|
|
||||||||
University of Washington and Veterans Administration Medical Center, Seattle, Washington
Veterans Administration Medical Center, Ann Arbor, Michigan
Correspondence: For reprints contact: J. L. Ritchie, MD, Seattle VA Medical Center, Div. of Cardiology, 4435 Beacon Ave. South, Seattle, WA 98108.
ABSTRACT
Thirty-six patients with prior myocardial infarction, and 14 patients without, had myocardial Imaging at rest using both seven-pinhole emission tomography and planar Imaging with thallium-201. The sensitivity and specificity of the two approaches for the detection of prior myocardial infarction were compared. Qualitatively, planar imaging yielded sensitivities of 69% (25 of 36) and 80% (29 of 36) with Polaroid and video display formats,respectively. A semiquantitative analysis gave a sensitivity of 75% (27 of 36). Specificities for these three planar approaches were, respectively, 100% (14 of 14), 93% (13 of 14), and 71% (10 of 14) for the Polaroid, video, and semiquantitative analyses.

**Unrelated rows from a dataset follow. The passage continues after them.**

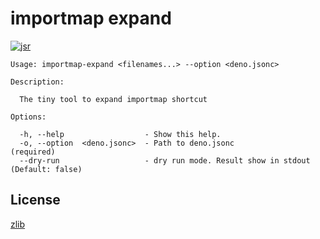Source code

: # importmap expand

[![jsr](https://jsr.io/badges/@omochice/importmap-expand)](https://jsr.io/@omochice/importmap-expand)

```
Usage: importmap-expand <filenames...> --option <deno.jsonc>

Description:

  The tiny tool to expand importmap shortcut

Options:

  -h, --help                  - Show this help.
  -o, --option  <deno.jsonc>  - Path to deno.jsonc                   (required)
  --dry-run                   - dry run mode. Result show in stdout  (Default: false)

```

## License

[zlib](./LICENSE)

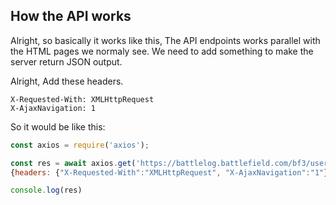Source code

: ## How the API works
Alright, so basically it works like this, The API endpoints works parallel with the HTML pages we normaly see. We need to add something to make the server return JSON output. 

Alright, Add these headers.
```
X-Requested-With: XMLHttpRequest
X-AjaxNavigation: 1
```

So it would be like this:
```js
const axios = require('axios');

const res = await axios.get('https://battlelog.battlefield.com/bf3/user/Nefomemes',
{headers: {"X-Requested-With":"XMLHttpRequest", "X-AjaxNavigation":"1"}})

console.log(res)
```
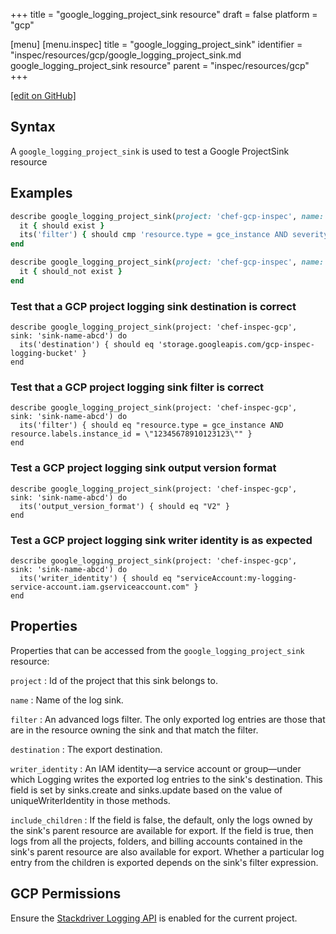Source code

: +++
title = "google_logging_project_sink resource"
draft = false
platform = "gcp"

[menu]
  [menu.inspec]
    title = "google_logging_project_sink"
    identifier = "inspec/resources/gcp/google_logging_project_sink.md google_logging_project_sink resource"
    parent = "inspec/resources/gcp"
+++

[\[edit on GitHub\]](https://github.com/inspec/inspec-gcp/blob/master/docs/resources/google_logging_project_sink.md)

## Syntax

A `google_logging_project_sink` is used to test a Google ProjectSink resource

## Examples

```ruby
describe google_logging_project_sink(project: 'chef-gcp-inspec', name: 'inspec-gcp-org-sink') do
  it { should exist }
  its('filter') { should cmp 'resource.type = gce_instance AND severity = DEBUG' }
end

describe google_logging_project_sink(project: 'chef-gcp-inspec', name: 'nonexistent') do
  it { should_not exist }
end
```

### Test that a GCP project logging sink destination is correct

    describe google_logging_project_sink(project: 'chef-inspec-gcp',  sink: 'sink-name-abcd') do
      its('destination') { should eq 'storage.googleapis.com/gcp-inspec-logging-bucket' }
    end

### Test that a GCP project logging sink filter is correct

    describe google_logging_project_sink(project: 'chef-inspec-gcp',  sink: 'sink-name-abcd') do
      its('filter') { should eq "resource.type = gce_instance AND resource.labels.instance_id = \"12345678910123123\"" }
    end

### Test a GCP project logging sink output version format

    describe google_logging_project_sink(project: 'chef-inspec-gcp',  sink: 'sink-name-abcd') do
      its('output_version_format') { should eq "V2" }
    end

### Test a GCP project logging sink writer identity is as expected

    describe google_logging_project_sink(project: 'chef-inspec-gcp',  sink: 'sink-name-abcd') do
      its('writer_identity') { should eq "serviceAccount:my-logging-service-account.iam.gserviceaccount.com" }
    end

## Properties

Properties that can be accessed from the `google_logging_project_sink` resource:

`project`
: Id of the project that this sink belongs to.

`name`
: Name of the log sink.

`filter`
: An advanced logs filter. The only exported log entries are those that are in the resource owning the sink and that match the filter.

`destination`
: The export destination.

`writer_identity`
: An IAM identity—a service account or group—under which Logging writes the exported log entries to the sink's destination. This field is set by sinks.create and sinks.update based on the value of uniqueWriterIdentity in those methods.

`include_children`
: If the field is false, the default, only the logs owned by the sink's parent resource are available for export. If the field is true, then logs from all the projects, folders, and billing accounts contained in the sink's parent resource are also available for export. Whether a particular log entry from the children is exported depends on the sink's filter expression.

## GCP Permissions

Ensure the [Stackdriver Logging API](https://console.cloud.google.com/apis/library/logging.googleapis.com/) is enabled for the current project.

Seven-pinhole tomography had a sensitivity of 83% (30 of 36) by qualitative or visual inspection and 86% (31 of 36) by semiquantitative analysis. Specificities by these two techniques were 71% (10 of 14) and 57% (8 of 14). There were no statistically significant differences in either sensitivity or specificity between the planar and tomographic approaches. Repeat seven-pinhole images were identical in 95% (46 of 48) of patients, showing that reproducibility was satisfactory. We conclude that the seven-pinhole tomographic approach has no advantage over standard planar imaging in the detection of prior myocardial infarction.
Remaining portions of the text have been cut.